ABOUT THIS EXERCISE
Quote the listing below in its entirety.

RECORDS FOR THE EXERCISE

((

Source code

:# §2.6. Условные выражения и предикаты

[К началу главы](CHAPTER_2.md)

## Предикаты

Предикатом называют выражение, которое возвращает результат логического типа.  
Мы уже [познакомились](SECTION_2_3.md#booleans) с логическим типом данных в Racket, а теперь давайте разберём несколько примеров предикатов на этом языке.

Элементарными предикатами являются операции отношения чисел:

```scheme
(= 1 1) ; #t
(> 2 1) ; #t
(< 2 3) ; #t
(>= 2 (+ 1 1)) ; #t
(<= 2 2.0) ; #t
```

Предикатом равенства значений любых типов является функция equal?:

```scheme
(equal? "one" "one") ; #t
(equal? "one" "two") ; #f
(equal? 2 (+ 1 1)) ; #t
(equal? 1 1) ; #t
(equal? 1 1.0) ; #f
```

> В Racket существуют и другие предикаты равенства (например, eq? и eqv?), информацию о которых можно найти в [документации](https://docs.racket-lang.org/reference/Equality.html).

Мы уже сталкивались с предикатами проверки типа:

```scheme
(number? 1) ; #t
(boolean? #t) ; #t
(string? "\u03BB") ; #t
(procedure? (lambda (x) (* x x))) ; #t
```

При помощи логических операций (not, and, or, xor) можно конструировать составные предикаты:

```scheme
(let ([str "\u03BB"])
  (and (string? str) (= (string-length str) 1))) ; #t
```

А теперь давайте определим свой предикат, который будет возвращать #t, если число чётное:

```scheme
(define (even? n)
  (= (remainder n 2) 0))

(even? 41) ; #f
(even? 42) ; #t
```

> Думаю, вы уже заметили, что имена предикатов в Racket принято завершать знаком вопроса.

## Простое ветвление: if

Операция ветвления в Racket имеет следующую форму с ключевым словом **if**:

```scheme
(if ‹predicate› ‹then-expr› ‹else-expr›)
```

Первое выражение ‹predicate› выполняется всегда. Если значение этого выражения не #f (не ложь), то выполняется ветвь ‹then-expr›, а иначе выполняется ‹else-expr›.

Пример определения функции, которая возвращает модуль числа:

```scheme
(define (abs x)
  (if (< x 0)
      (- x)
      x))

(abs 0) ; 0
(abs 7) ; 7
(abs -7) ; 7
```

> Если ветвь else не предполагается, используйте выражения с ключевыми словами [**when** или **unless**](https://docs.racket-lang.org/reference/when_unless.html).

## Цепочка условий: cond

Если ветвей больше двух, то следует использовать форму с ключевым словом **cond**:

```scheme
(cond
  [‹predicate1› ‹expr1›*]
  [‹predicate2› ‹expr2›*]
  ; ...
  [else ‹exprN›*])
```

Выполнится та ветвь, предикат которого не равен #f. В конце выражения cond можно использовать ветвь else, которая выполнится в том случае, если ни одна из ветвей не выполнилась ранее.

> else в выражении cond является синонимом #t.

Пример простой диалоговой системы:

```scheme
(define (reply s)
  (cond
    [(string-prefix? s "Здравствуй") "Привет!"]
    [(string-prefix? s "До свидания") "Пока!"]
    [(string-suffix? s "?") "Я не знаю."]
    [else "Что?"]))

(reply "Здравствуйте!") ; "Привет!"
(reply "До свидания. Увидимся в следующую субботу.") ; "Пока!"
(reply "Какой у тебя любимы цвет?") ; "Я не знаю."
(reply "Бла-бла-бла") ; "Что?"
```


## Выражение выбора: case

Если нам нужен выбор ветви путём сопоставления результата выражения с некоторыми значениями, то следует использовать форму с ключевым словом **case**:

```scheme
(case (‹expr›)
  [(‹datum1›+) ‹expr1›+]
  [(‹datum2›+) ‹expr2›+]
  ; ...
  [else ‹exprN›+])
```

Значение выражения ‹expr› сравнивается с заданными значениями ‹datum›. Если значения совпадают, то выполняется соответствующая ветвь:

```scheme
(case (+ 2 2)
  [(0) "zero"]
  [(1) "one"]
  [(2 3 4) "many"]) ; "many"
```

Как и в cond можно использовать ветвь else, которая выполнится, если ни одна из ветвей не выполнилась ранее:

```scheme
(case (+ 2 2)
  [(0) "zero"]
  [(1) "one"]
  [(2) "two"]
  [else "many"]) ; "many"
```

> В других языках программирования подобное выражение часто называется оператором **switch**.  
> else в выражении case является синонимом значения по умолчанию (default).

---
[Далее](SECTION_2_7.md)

))

YOUR RESPONSE
Source code

:# §2.6. Условные выражения и предикаты

[К началу главы](CHAPTER_2.md)

## Предикаты

Предикатом называют выражение, которое возвращает результат логического типа.  
Мы уже [познакомились](SECTION_2_3.md#booleans) с логическим типом данных в Racket, а теперь давайте разберём несколько примеров предикатов на этом языке.

Элементарными предикатами являются операции отношения чисел:

```scheme
(= 1 1) ; #t
(> 2 1) ; #t
(< 2 3) ; #t
(>= 2 (+ 1 1)) ; #t
(<= 2 2.0) ; #t
```

Предикатом равенства значений любых типов является функция equal?:

```scheme
(equal? "one" "one") ; #t
(equal? "one" "two") ; #f
(equal? 2 (+ 1 1)) ; #t
(equal? 1 1) ; #t
(equal? 1 1.0) ; #f
```

> В Racket существуют и другие предикаты равенства (например, eq? и eqv?), информацию о которых можно найти в [документации](https://docs.racket-lang.org/reference/Equality.html).

Мы уже сталкивались с предикатами проверки типа:

```scheme
(number? 1) ; #t
(boolean? #t) ; #t
(string? "\u03BB") ; #t
(procedure? (lambda (x) (* x x))) ; #t
```

При помощи логических операций (not, and, or, xor) можно конструировать составные предикаты:

```scheme
(let ([str "\u03BB"])
  (and (string? str) (= (string-length str) 1))) ; #t
```

А теперь давайте определим свой предикат, который будет возвращать #t, если число чётное:

```scheme
(define (even? n)
  (= (remainder n 2) 0))

(even? 41) ; #f
(even? 42) ; #t
```

> Думаю, вы уже заметили, что имена предикатов в Racket принято завершать знаком вопроса.

## Простое ветвление: if

Операция ветвления в Racket имеет следующую форму с ключевым словом **if**:

```scheme
(if ‹predicate› ‹then-expr› ‹else-expr›)
```

Первое выражение ‹predicate› выполняется всегда. Если значение этого выражения не #f (не ложь), то выполняется ветвь ‹then-expr›, а иначе выполняется ‹else-expr›.

Пример определения функции, которая возвращает модуль числа:

```scheme
(define (abs x)
  (if (< x 0)
      (- x)
      x))

(abs 0) ; 0
(abs 7) ; 7
(abs -7) ; 7
```

> Если ветвь else не предполагается, используйте выражения с ключевыми словами [**when** или **unless**](https://docs.racket-lang.org/reference/when_unless.html).

## Цепочка условий: cond

Если ветвей больше двух, то следует использовать форму с ключевым словом **cond**:

```scheme
(cond
  [‹predicate1› ‹expr1›*]
  [‹predicate2› ‹expr2›*]
  ; ...
  [else ‹exprN›*])
```

Выполнится та ветвь, предикат которого не равен #f. В конце выражения cond можно использовать ветвь else, которая выполнится в том случае, если ни одна из ветвей не выполнилась ранее.

> else в выражении cond является синонимом #t.

Пример простой диалоговой системы:

```scheme
(define (reply s)
  (cond
    [(string-prefix? s "Здравствуй") "Привет!"]
    [(string-prefix? s "До свидания") "Пока!"]
    [(string-suffix? s "?") "Я не знаю."]
    [else "Что?"]))

(reply "Здравствуйте!") ; "Привет!"
(reply "До свидания. Увидимся в следующую субботу.") ; "Пока!"
(reply "Какой у тебя любимы цвет?") ; "Я не знаю."
(reply "Бла-бла-бла") ; "Что?"
```


## Выражение выбора: case

Если нам нужен выбор ветви путём сопоставления результата выражения с некоторыми значениями, то следует использовать форму с ключевым словом **case**:

```scheme
(case (‹expr›)
  [(‹datum1›+) ‹expr1›+]
  [(‹datum2›+) ‹expr2›+]
  ; ...
  [else ‹exprN›+])
```

Значение выражения ‹expr› сравнивается с заданными значениями ‹datum›. Если значения совпадают, то выполняется соответствующая ветвь:

```scheme
(case (+ 2 2)
  [(0) "zero"]
  [(1) "one"]
  [(2 3 4) "many"]) ; "many"
```

Как и в cond можно использовать ветвь else, которая выполнится, если ни одна из ветвей не выполнилась ранее:

```scheme
(case (+ 2 2)
  [(0) "zero"]
  [(1) "one"]
  [(2) "two"]
  [else "many"]) ; "many"
```

> В других языках программирования подобное выражение часто называется оператором **switch**.  
> else в выражении case является синонимом значения по умолчанию (default).

---
[Далее](SECTION_2_7.md)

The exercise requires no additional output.